Get that perfect position with these pointers...

1 Lose your reins

Why? Jumping without reins helps to develop an independent seat, where you aren’t pulling on your reins to keep you balanced over the fences, so you’ll find yourself staying more over the horse’s centre of gravity and not overjumping. If your lower leg has a tendency to slip back, it could be because you throw your upper body over the horse as you jump, causing the momentum to slide your lower leg backwards.

Obviously, only drop your reins on a safe and established horse – it is not an exercise for young, fresh or difficult horses. You also only want to do this jumping down an easy grid which invites the horse to stay straight. For this exercise, you’ll need to keep the following in mind:

  • Build a grid with and ground lines along the side to discourage the horse from running out or ideally, make a chute similar to a free jumping lane to jump down

  • Knot your reins. If you just leave them dangling, your horse could catch his leg and send both of you tumbling to the ground

  • Trot in rather than canter – use three or four trotting placing poles before to make sure you take off at the correct spot

  • Keep the grid on a straight line, no curves or dog-legs

  • Stick to bounces, one-stride and two-stride efforts. Leaving space for three or more strides with no reins means your horse is more likely to get strung out and will mean you struggle to make the distances properly

2 Bounces, grids, more bounces and more grids

Bounces and grids are not just the ultimate cure-all for horses, but for their riders as well. Doing regular gymnastics and bounce exercises helps a horse to improve their style and form over a fence, and the same is true of the rider. You don’t have to worry about the approach, and the repetitive nature of the exercises also allow you to focus fully on yourself.

Generally, if you want to work solely on your own position it’s best to keep the fences low and in quick succession of one another.

The fact that the jumps come up quite quickly encourages riders to soften through the body, particularly the knees, ankles and upper thigh, the areas that often ‘grip’ and result in a jumping position which isn’t secure. Concentrating on your position over low, short grids helps the rider to develop a natural jumping position, one which is in balance and following the horse.

Having said that, grids are also a very easy way to gain confidence over bigger fences than usual, so if your position is ok over small jumps but falls apart at 1.20m, riding grids and gymnastics are also excellent at setting you up properly and giving you the freedom to work on your position without worrying about the canter and the approach over larger fences.


3 Spend more time in jumping position

Your two-point position doesn’t just have to be done over fences.

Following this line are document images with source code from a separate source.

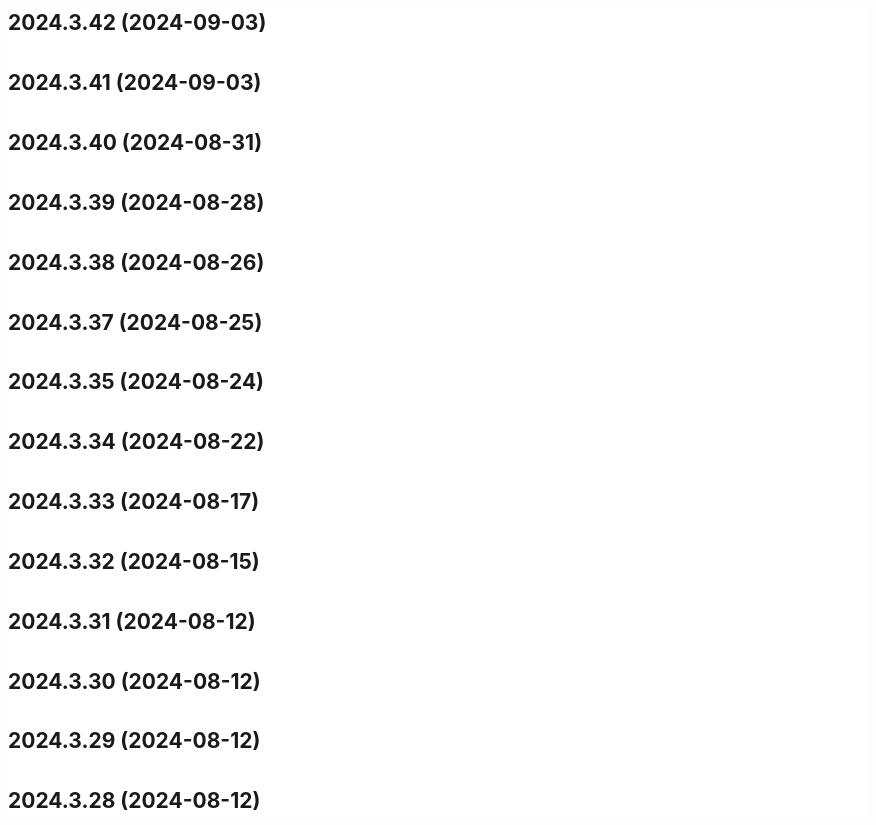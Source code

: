 

## 2024.3.42 (2024-09-03)



## 2024.3.41 (2024-09-03)



## 2024.3.40 (2024-08-31)



## 2024.3.39 (2024-08-28)



## 2024.3.38 (2024-08-26)



## 2024.3.37 (2024-08-25)



## 2024.3.35 (2024-08-24)



## 2024.3.34 (2024-08-22)



## 2024.3.33 (2024-08-17)



## 2024.3.32 (2024-08-15)



## 2024.3.31 (2024-08-12)



## 2024.3.30 (2024-08-12)



## 2024.3.29 (2024-08-12)



## 2024.3.28 (2024-08-12)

Just spending more time in the correct jumping position will help you develop the right muscle memory and make you stronger and more balanced. If it sounds simple, that’s because it is!

Trot and canter around the school or on a hack in two-point – it’s harder in trot because your knees and ankles have to absorb the bouncing movement, but it will strengthen your calves and help you learn to stay in balance with the horse. You can even do it in walk!

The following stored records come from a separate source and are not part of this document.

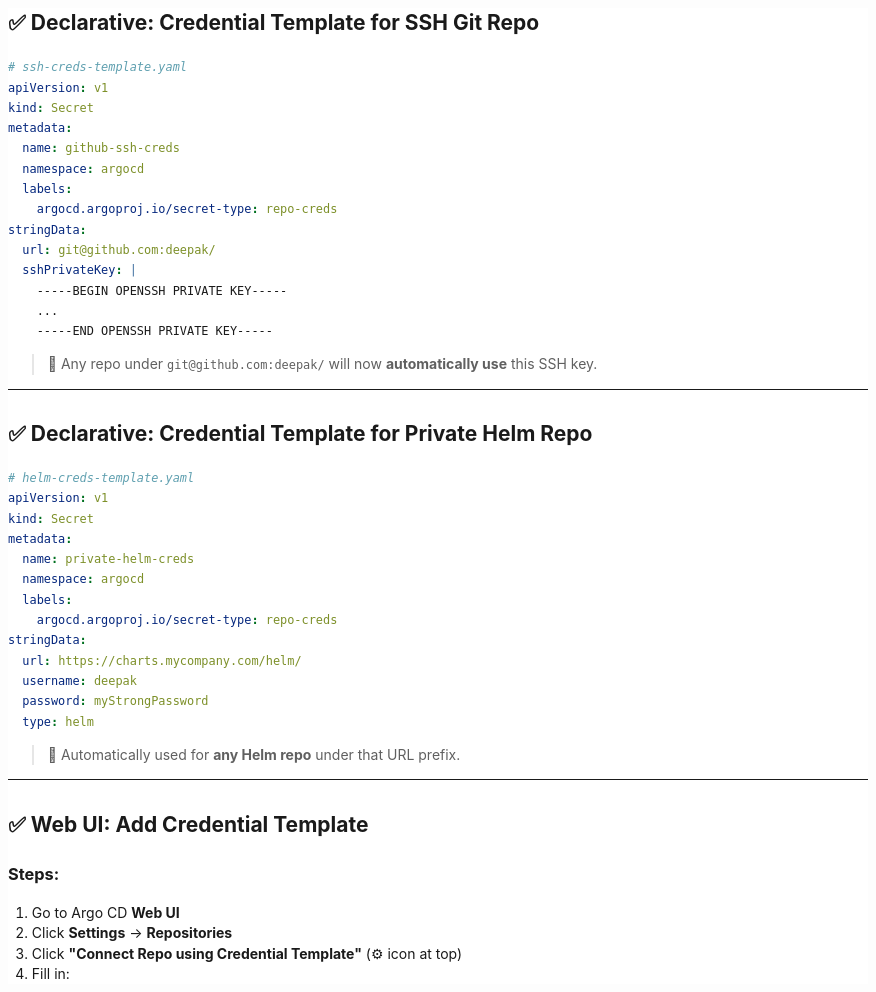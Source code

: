 
## ✅ Declarative: Credential Template for SSH Git Repo

```yaml
# ssh-creds-template.yaml
apiVersion: v1
kind: Secret
metadata:
  name: github-ssh-creds
  namespace: argocd
  labels:
    argocd.argoproj.io/secret-type: repo-creds
stringData:
  url: git@github.com:deepak/
  sshPrivateKey: |
    -----BEGIN OPENSSH PRIVATE KEY-----
    ...
    -----END OPENSSH PRIVATE KEY-----
```

> 🧠 Any repo under `git@github.com:deepak/` will now **automatically use** this SSH key.

---

## ✅ Declarative: Credential Template for Private Helm Repo

```yaml
# helm-creds-template.yaml
apiVersion: v1
kind: Secret
metadata:
  name: private-helm-creds
  namespace: argocd
  labels:
    argocd.argoproj.io/secret-type: repo-creds
stringData:
  url: https://charts.mycompany.com/helm/
  username: deepak
  password: myStrongPassword
  type: helm
```

> 🧠 Automatically used for **any Helm repo** under that URL prefix.

---

## ✅ Web UI: Add Credential Template

### Steps:

1. Go to Argo CD **Web UI**
2. Click **Settings** → **Repositories**
3. Click **"Connect Repo using Credential Template"** (⚙️ icon at top)
4. Fill in:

The important thing is to make sure that you aren’t tipping forward or backwards, that you’re not pinching the saddle with your knee, and that your lower leg stays in contact with the horse – you can’t take your leg off on the approach or over the fence, and having your leg closed (not kicking, but draped) against the horse’s side gives you stability both on the flat and over fences.

The repetitive nature of the exercises also allow you to focus fully on yourself

Allow the horse to help you close your hip...

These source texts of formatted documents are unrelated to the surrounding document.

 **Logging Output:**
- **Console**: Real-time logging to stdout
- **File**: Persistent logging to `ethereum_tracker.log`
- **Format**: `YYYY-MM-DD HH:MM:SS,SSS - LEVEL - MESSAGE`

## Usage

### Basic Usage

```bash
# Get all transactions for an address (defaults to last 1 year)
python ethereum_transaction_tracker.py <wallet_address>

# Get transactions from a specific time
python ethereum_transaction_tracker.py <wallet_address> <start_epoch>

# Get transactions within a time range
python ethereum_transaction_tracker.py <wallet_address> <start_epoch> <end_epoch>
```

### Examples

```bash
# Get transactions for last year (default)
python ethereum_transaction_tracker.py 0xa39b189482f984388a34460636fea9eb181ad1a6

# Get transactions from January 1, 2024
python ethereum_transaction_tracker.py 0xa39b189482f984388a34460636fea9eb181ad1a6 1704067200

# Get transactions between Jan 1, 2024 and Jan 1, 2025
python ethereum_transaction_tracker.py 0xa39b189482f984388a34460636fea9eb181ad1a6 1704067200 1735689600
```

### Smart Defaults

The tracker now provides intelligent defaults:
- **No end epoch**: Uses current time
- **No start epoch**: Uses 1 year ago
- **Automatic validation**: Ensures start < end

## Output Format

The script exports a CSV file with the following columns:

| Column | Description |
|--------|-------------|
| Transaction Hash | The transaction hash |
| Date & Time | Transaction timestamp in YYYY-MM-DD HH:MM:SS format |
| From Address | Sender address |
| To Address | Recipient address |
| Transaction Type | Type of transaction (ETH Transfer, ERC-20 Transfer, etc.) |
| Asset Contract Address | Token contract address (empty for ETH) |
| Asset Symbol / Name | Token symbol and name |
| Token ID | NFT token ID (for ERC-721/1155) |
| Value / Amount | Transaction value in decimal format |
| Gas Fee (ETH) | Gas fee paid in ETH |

4 Allow the horse to help you fold

Learning to master the ‘fold’ is one of the hardest parts of jumping, and also one of the more important. If you throw yourself over the jump, your horse is more likely to knock, your leg is likely to slip back, and you’ll struggle to stay upright on landing. If you go to the other extreme and ride very defensively, you might get left behind and have a very awkward jump too.

Learning to fold correctly is really about allowing the horse to help you close your hip – not about your upper body. As the horse lifts his front legs on take off, his neck and back come up towards you. If you’re standing slightly in the stirrups with your hips, knees and ankles flexing, the horse’s jumping movement is what causes the hip to close up as the horse’s body comes towards you.

This is also why you tend to fold more and go into a more exaggerated position over bigger fences than smaller ones – the motion of the horse demands the hip angle to close more, thus creating more fold in your body.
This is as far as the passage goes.